Extent of VL and reservoirs

While knowledge on the extent of VL in Uganda is incomplete, a new focus for VL has been established outside the Pokot traditional focus, in Moroto district, about 100 km North of Amudat hospital (Amudat hospital records; Fig.1). At the time of submission of this manuscript, other cases of VL were noted from Kotido district about 150 km from Moroto (Amudat hospital records). The Karamojong pastoralists from Moroto district know the disease with the local name of 'Lokapet'. Patients from the areas denied any previous travel to the disease endemic foci in Pokot territory. Moreover, the majority of the cases were children below 12 years who were unlikely to have participated in any livestock raids in the known VL endemic areas (Amudat hospital records). This finding of VL outside Pokot area highlights VL as occurring also in other non Pokot communities in Karamoja region. It also confirms earlier reports of cases of VL from Moroto area [13]

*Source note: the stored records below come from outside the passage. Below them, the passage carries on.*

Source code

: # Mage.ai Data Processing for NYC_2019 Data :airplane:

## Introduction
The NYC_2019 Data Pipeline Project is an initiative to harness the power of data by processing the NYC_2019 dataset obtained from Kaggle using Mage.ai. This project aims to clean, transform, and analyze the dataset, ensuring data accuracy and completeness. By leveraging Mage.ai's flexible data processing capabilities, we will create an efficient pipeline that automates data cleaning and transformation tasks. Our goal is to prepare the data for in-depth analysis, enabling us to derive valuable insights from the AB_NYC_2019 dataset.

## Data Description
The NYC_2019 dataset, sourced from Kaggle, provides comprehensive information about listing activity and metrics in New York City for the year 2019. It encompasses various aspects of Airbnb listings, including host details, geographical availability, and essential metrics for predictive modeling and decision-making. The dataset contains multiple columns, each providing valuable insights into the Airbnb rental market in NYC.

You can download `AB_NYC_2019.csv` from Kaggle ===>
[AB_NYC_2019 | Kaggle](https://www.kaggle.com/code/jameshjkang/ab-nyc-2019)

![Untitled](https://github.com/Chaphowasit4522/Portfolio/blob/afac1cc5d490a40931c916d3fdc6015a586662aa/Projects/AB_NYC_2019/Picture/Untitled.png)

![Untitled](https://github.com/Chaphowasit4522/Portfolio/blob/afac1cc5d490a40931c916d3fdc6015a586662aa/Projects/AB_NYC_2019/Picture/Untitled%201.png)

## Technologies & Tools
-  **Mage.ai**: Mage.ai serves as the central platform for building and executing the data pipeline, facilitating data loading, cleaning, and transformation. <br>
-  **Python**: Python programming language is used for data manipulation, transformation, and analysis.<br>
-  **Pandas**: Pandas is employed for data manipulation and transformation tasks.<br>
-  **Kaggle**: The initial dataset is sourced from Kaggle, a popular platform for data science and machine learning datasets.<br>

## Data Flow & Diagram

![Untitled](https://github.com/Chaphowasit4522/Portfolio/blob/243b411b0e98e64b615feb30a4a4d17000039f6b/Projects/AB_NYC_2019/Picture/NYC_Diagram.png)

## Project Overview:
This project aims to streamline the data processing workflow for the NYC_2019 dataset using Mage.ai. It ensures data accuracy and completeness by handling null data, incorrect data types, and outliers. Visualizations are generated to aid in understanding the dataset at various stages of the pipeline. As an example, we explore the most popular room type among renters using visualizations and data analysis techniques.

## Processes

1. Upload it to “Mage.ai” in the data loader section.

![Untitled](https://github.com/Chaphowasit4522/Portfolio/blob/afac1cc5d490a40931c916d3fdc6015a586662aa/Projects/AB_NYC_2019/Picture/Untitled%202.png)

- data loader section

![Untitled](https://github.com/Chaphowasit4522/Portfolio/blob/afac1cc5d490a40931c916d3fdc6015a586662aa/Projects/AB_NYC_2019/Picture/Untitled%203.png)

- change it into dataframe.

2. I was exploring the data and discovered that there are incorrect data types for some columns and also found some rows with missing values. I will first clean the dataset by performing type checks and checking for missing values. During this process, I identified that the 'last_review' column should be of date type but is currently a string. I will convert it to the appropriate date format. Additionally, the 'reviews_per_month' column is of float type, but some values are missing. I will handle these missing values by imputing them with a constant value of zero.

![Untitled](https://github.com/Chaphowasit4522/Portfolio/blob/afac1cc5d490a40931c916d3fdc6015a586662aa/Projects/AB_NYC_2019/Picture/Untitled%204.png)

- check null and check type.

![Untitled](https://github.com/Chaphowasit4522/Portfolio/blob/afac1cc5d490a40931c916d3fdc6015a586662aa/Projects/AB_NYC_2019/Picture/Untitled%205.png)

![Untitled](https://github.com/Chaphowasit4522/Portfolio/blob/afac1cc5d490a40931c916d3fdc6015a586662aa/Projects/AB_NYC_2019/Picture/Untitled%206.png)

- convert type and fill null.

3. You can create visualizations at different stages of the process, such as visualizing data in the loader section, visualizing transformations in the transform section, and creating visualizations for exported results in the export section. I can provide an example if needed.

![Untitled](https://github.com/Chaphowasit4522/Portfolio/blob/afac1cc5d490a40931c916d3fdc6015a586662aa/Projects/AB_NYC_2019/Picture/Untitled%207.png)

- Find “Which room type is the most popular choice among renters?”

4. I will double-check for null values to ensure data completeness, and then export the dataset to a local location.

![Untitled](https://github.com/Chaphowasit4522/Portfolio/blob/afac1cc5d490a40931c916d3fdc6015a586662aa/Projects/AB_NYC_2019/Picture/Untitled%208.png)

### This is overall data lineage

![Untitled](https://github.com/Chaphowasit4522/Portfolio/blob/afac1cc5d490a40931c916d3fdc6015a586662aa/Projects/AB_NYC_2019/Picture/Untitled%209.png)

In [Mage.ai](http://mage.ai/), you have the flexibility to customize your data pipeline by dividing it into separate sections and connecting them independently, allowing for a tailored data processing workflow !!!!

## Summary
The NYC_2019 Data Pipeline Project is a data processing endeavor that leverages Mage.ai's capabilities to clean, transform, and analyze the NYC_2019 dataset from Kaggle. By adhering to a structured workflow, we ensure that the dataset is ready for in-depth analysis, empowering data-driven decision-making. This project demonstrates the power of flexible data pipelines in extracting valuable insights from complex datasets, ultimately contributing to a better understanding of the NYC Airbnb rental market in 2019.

The possibility of animal reservoirs for L. donovani parasites in Uganda has not been studied in detail. But in Kenya few isolates of leishmania parasites from dogs were reported [25]. One of the cases was from a dog in West Pokot, Kenya, an area adjacent to Pokot region in Uganda [25] (Figure 1). Since no new reports have appeared of more isolates from dogs from the region, we think that those were perhaps isolated cases. Hence VL in Uganda is likely an anthroponotic disease with humans being the sole reservoirs. Incidentally, cutaneous leishmaniasis is endemic in parts of Kenya [26,27], Ethiopia [28] and Sudan [29], but only a single report of L.aethiopica in eastern Uganda was found in the literature [30].

Risk Factors for VL

Risk factors for VL are malnutrition, immunosuppression due mainly to HIV infection and genetic susceptibility [31, 32]. Low socio economic status and treating livestock with insecticide are additional risk factors for VL in Karamoja region [33]. Moreover, sleeping near animals, owning a mosquito bed net and knowledge about VL were associated with reduced risks for contracting VL [33]. The main risk factors for in hospital deaths include age i.e below 6 years and above 15 years, concomitant tuberculosis or hepatopathy [34].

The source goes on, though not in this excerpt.